I've been experimenting with pate a choux lately. It started as a donut craving--and it's impossible to find a sugar-free donut! And while this in no way was a low glycemic-index (not with that beautiful white flour), it was made using sugar-substitute in the dough and topping.



After these, I did an experiment with another batch of pate a choux, and two other sweet treats. Here's the recipe for basic pate a choux, followed by additional notes.

Basic Pate a Choux

1 stick salted butter (1/2 cup) OR use unsalted butter plus 1/4 tsp salt
1 cup water
1 cup all purpose flour, sifted
3 large eggs

Place butter and water in a saucepan over medium heat; when butter is melted remove from heat and stir in flour with a wooden spoon. Return to low heat and continue stirring until dough comes away from the sides of the pan and clings to your spoon in a ball. Transfer dough to a mixing bowl and let cool for 5 minutes.
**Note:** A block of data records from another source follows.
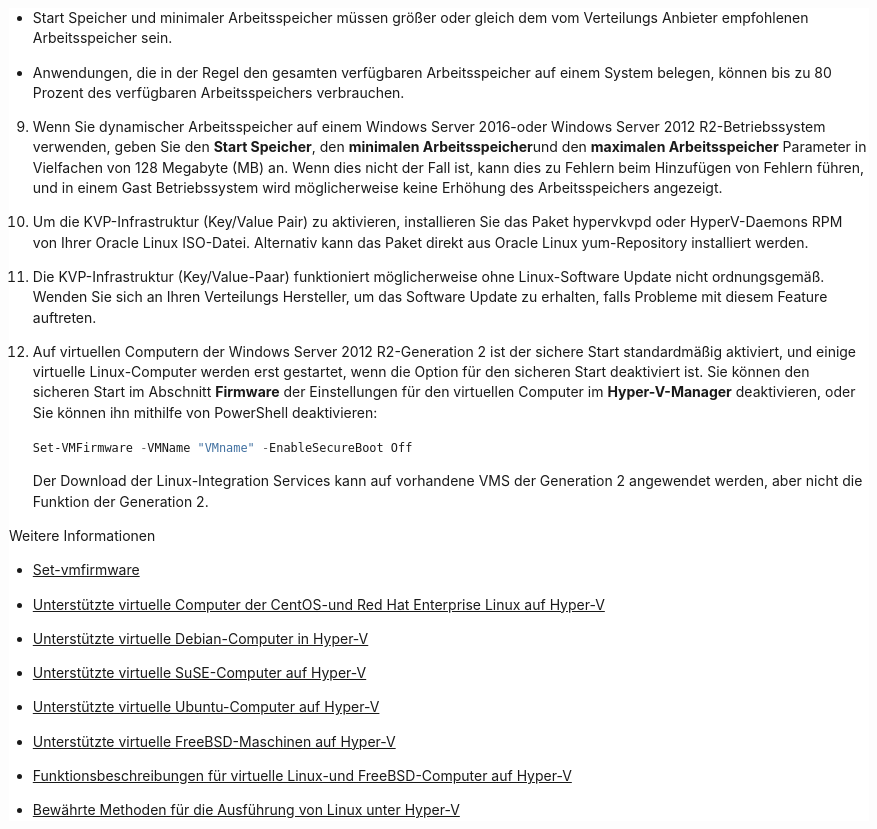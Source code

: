    * Start Speicher und minimaler Arbeitsspeicher müssen größer oder gleich dem vom Verteilungs Anbieter empfohlenen Arbeitsspeicher sein.

   * Anwendungen, die in der Regel den gesamten verfügbaren Arbeitsspeicher auf einem System belegen, können bis zu 80 Prozent des verfügbaren Arbeitsspeichers verbrauchen.

9. Wenn Sie dynamischer Arbeitsspeicher auf einem Windows Server 2016-oder Windows Server 2012 R2-Betriebssystem verwenden, geben Sie den **Start Speicher**, den **minimalen Arbeitsspeicher**und den **maximalen Arbeitsspeicher** Parameter in Vielfachen von 128 Megabyte (MB) an. Wenn dies nicht der Fall ist, kann dies zu Fehlern beim Hinzufügen von Fehlern führen, und in einem Gast Betriebssystem wird möglicherweise keine Erhöhung des Arbeitsspeichers angezeigt.

10. Um die KVP-Infrastruktur (Key/Value Pair) zu aktivieren, installieren Sie das Paket hypervkvpd oder HyperV-Daemons RPM von Ihrer Oracle Linux ISO-Datei. Alternativ kann das Paket direkt aus Oracle Linux yum-Repository installiert werden.

11. Die KVP-Infrastruktur (Key/Value-Paar) funktioniert möglicherweise ohne Linux-Software Update nicht ordnungsgemäß. Wenden Sie sich an Ihren Verteilungs Hersteller, um das Software Update zu erhalten, falls Probleme mit diesem Feature auftreten.

12. Auf virtuellen Computern der Windows Server 2012 R2-Generation 2 ist der sichere Start standardmäßig aktiviert, und einige virtuelle Linux-Computer werden erst gestartet, wenn die Option für den sicheren Start deaktiviert ist. Sie können den sicheren Start im Abschnitt **Firmware** der Einstellungen für den virtuellen Computer im **Hyper-V-Manager** deaktivieren, oder Sie können ihn mithilfe von PowerShell deaktivieren:

    ```Powershell
    Set-VMFirmware -VMName "VMname" -EnableSecureBoot Off
    ```

    Der Download der Linux-Integration Services kann auf vorhandene VMS der Generation 2 angewendet werden, aber nicht die Funktion der Generation 2.


Weitere Informationen

* [Set-vmfirmware](https://technet.microsoft.com/library/dn464287.aspx)

* [Unterstützte virtuelle Computer der CentOS-und Red Hat Enterprise Linux auf Hyper-V](Supported-CentOS-and-Red-Hat-Enterprise-Linux-virtual-machines-on-Hyper-V.md)

* [Unterstützte virtuelle Debian-Computer in Hyper-V](Supported-Debian-virtual-machines-on-Hyper-V.md)

* [Unterstützte virtuelle SuSE-Computer auf Hyper-V](Supported-SUSE-virtual-machines-on-Hyper-V.md)

* [Unterstützte virtuelle Ubuntu-Computer auf Hyper-V](Supported-Ubuntu-virtual-machines-on-Hyper-V.md)

* [Unterstützte virtuelle FreeBSD-Maschinen auf Hyper-V](Supported-FreeBSD-virtual-machines-on-Hyper-V.md)

* [Funktionsbeschreibungen für virtuelle Linux-und FreeBSD-Computer auf Hyper-V](Feature-Descriptions-for-Linux-and-FreeBSD-virtual-machines-on-Hyper-V.md)

* [Bewährte Methoden für die Ausführung von Linux unter Hyper-V](Best-Practices-for-running-Linux-on-Hyper-V.md)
Using an electric mixer, add eggs, one at a time, beating well after each addition. When finished, dough should be glossy and smooth.

For fried donuts:

Add 1 teaspoon vanilla extract with the last egg when making the dough. Drop dough by rounded tablespoonfuls in hot vegetable oil (oil should be 375*F) and cook, turning occasionally, until tripled in size and golden on all sides.



This is very important--in fact, the donuts will look done before they expand fully--if trying for the first time, start with only one in the oil and watch it. If the oil is too hot the donut won't expand properly, either. Also, don't crowd your pan--I found it was best to do only 3 or 4 at a time.

Drain on paper towels and roll in powdered sugar.

Properly cooked donuts will be airy and moist--but not doughy--on the inside.

A few days later I had a repeat craving--only this time, I only had a wee bit of oil. I also wondered if the basic pate a choux pastry could be flavored. With a half-gallon of apple cider in the fridge, an experiment was in order.

I made this batch of pate a choux using apple cider instead of water, and added some cinnamon to the flour. Here are the specifics:

Apple-Cinnamon Pate a Choux: Substitute 1 cup apple cider for the water, and add 1 teaspoon ground cinnamon to the flour.

Test 1: Apple-Cinnamon Baked Donuts

The first test was baking the dough in rounds for another batch of donuts, and preparing an apple-cinnamon glaze (1/3 cup sugar [I used substitute], 1/4 teaspoon ground cinnamon, 1 tablespoon apple cider). The dough did expand to about double the size of the original dough mound--not the same dramatic size difference as the fried version from before.

They were tasty, though the apple flavor I was looking for didn't really come through in the finished baked good. (The scent, however, was amazing!) In my opinion, it wasn't worth using the cider in the dough--I should have made an apple filling, instead.

Test 2: Apple-Cinnamon "Curly Fries"

I had about 3 tablespoons of leftover batter that didn't fit on my
cookie sheet, and just a wee bit of oil. I heated the oil and piped the batter in. I was looking for something of a funnel cake, but it turned out sort of like crispy curly fries--VERY tasty topped with a little powdered sugar (substitute, in my case). But again--not a strong apple-cinnamon taste.


Lessons Learned

In the future I'll be using basic pate a choux pastry, then add fillings and toppings for the flavor desired. I'll be making more of those curly fries, too--they were really fantastic, with a satisfying crunch.